(MATERIAL FOR THE TASK Opens)

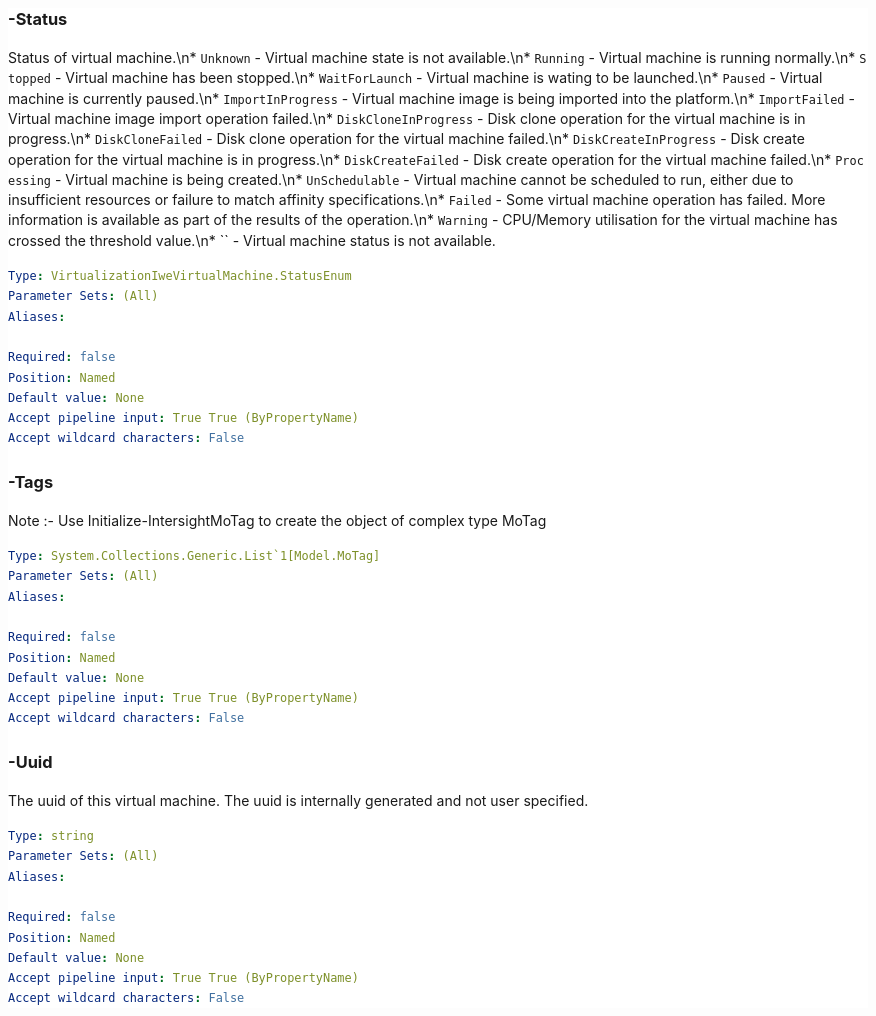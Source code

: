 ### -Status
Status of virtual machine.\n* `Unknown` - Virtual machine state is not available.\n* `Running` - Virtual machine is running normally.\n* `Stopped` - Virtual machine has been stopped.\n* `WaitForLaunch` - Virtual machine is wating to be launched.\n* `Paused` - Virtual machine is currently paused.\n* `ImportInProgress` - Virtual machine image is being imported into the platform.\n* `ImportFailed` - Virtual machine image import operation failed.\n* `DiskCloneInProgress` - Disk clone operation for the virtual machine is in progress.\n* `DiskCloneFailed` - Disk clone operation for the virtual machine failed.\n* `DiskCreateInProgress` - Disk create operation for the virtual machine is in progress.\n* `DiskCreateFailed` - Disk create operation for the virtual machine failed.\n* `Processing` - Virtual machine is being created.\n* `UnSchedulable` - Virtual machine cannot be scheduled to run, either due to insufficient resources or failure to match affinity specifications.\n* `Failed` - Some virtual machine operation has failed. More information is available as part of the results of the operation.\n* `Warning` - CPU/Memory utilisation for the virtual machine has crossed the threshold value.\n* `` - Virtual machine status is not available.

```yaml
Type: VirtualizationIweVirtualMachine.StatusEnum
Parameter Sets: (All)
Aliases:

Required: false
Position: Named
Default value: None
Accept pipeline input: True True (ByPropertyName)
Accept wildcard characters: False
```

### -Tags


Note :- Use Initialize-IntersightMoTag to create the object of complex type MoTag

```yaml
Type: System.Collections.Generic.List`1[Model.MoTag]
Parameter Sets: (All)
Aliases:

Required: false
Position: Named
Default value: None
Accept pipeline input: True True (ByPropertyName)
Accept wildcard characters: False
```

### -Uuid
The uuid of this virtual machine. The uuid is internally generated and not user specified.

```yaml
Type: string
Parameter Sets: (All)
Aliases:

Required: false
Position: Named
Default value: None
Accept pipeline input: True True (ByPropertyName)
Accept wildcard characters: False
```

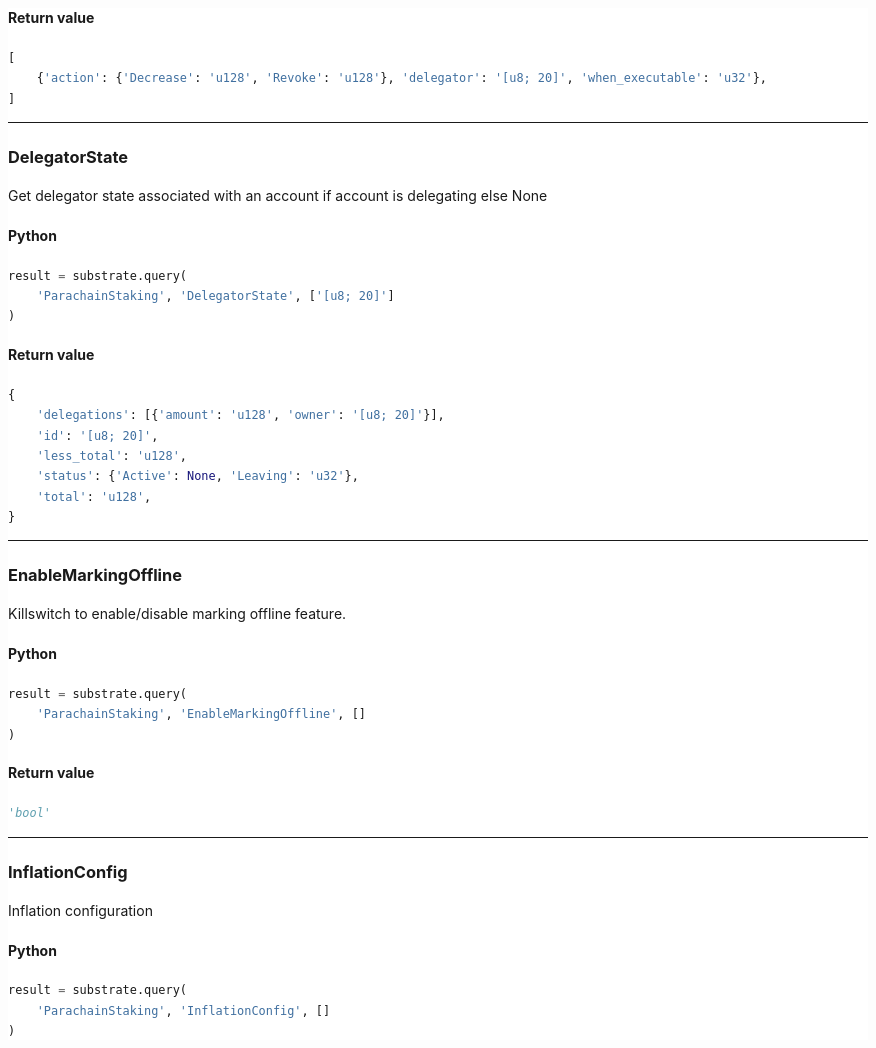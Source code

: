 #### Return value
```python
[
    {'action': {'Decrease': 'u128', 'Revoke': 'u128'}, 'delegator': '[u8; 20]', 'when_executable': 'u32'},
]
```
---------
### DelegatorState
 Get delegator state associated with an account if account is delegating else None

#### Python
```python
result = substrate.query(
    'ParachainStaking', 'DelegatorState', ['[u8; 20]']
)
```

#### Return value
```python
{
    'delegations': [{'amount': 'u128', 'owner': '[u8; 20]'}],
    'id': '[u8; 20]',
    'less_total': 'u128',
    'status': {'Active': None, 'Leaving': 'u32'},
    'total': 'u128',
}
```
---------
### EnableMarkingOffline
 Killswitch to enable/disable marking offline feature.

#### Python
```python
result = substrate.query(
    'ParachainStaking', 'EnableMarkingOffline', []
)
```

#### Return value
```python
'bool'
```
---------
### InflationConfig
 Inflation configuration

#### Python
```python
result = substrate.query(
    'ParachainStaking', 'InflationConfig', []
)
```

(MATERIAL FOR THE TASK Closes)

> **EXERCISE AIM**: From the first line to the last, write out the data exactly, omitting any pictures.

> **ANSWER BOX**:
Source code

: ### -Status
Status of virtual machine.\n* `Unknown` - Virtual machine state is not available.\n* `Running` - Virtual machine is running normally.\n* `Stopped` - Virtual machine has been stopped.\n* `WaitForLaunch` - Virtual machine is wating to be launched.\n* `Paused` - Virtual machine is currently paused.\n* `ImportInProgress` - Virtual machine image is being imported into the platform.\n* `ImportFailed` - Virtual machine image import operation failed.\n* `DiskCloneInProgress` - Disk clone operation for the virtual machine is in progress.\n* `DiskCloneFailed` - Disk clone operation for the virtual machine failed.\n* `DiskCreateInProgress` - Disk create operation for the virtual machine is in progress.\n* `DiskCreateFailed` - Disk create operation for the virtual machine failed.\n* `Processing` - Virtual machine is being created.\n* `UnSchedulable` - Virtual machine cannot be scheduled to run, either due to insufficient resources or failure to match affinity specifications.\n* `Failed` - Some virtual machine operation has failed. More information is available as part of the results of the operation.\n* `Warning` - CPU/Memory utilisation for the virtual machine has crossed the threshold value.\n* `` - Virtual machine status is not available.

```yaml
Type: VirtualizationIweVirtualMachine.StatusEnum
Parameter Sets: (All)
Aliases:

Required: false
Position: Named
Default value: None
Accept pipeline input: True True (ByPropertyName)
Accept wildcard characters: False
```

### -Tags


Note :- Use Initialize-IntersightMoTag to create the object of complex type MoTag

```yaml
Type: System.Collections.Generic.List`1[Model.MoTag]
Parameter Sets: (All)
Aliases:

Required: false
Position: Named
Default value: None
Accept pipeline input: True True (ByPropertyName)
Accept wildcard characters: False
```

### -Uuid
The uuid of this virtual machine. The uuid is internally generated and not user specified.

```yaml
Type: string
Parameter Sets: (All)
Aliases:

Required: false
Position: Named
Default value: None
Accept pipeline input: True True (ByPropertyName)
Accept wildcard characters: False
```

Source code

: #### Return value
```python
[
    {'action': {'Decrease': 'u128', 'Revoke': 'u128'}, 'delegator': '[u8; 20]', 'when_executable': 'u32'},
]
```
---------
### DelegatorState
 Get delegator state associated with an account if account is delegating else None

#### Python
```python
result = substrate.query(
    'ParachainStaking', 'DelegatorState', ['[u8; 20]']
)
```

#### Return value
```python
{
    'delegations': [{'amount': 'u128', 'owner': '[u8; 20]'}],
    'id': '[u8; 20]',
    'less_total': 'u128',
    'status': {'Active': None, 'Leaving': 'u32'},
    'total': 'u128',
}
```
---------
### EnableMarkingOffline
 Killswitch to enable/disable marking offline feature.

#### Python
```python
result = substrate.query(
    'ParachainStaking', 'EnableMarkingOffline', []
)
```

#### Return value
```python
'bool'
```
---------
### InflationConfig
 Inflation configuration

#### Python
```python
result = substrate.query(
    'ParachainStaking', 'InflationConfig', []
)
```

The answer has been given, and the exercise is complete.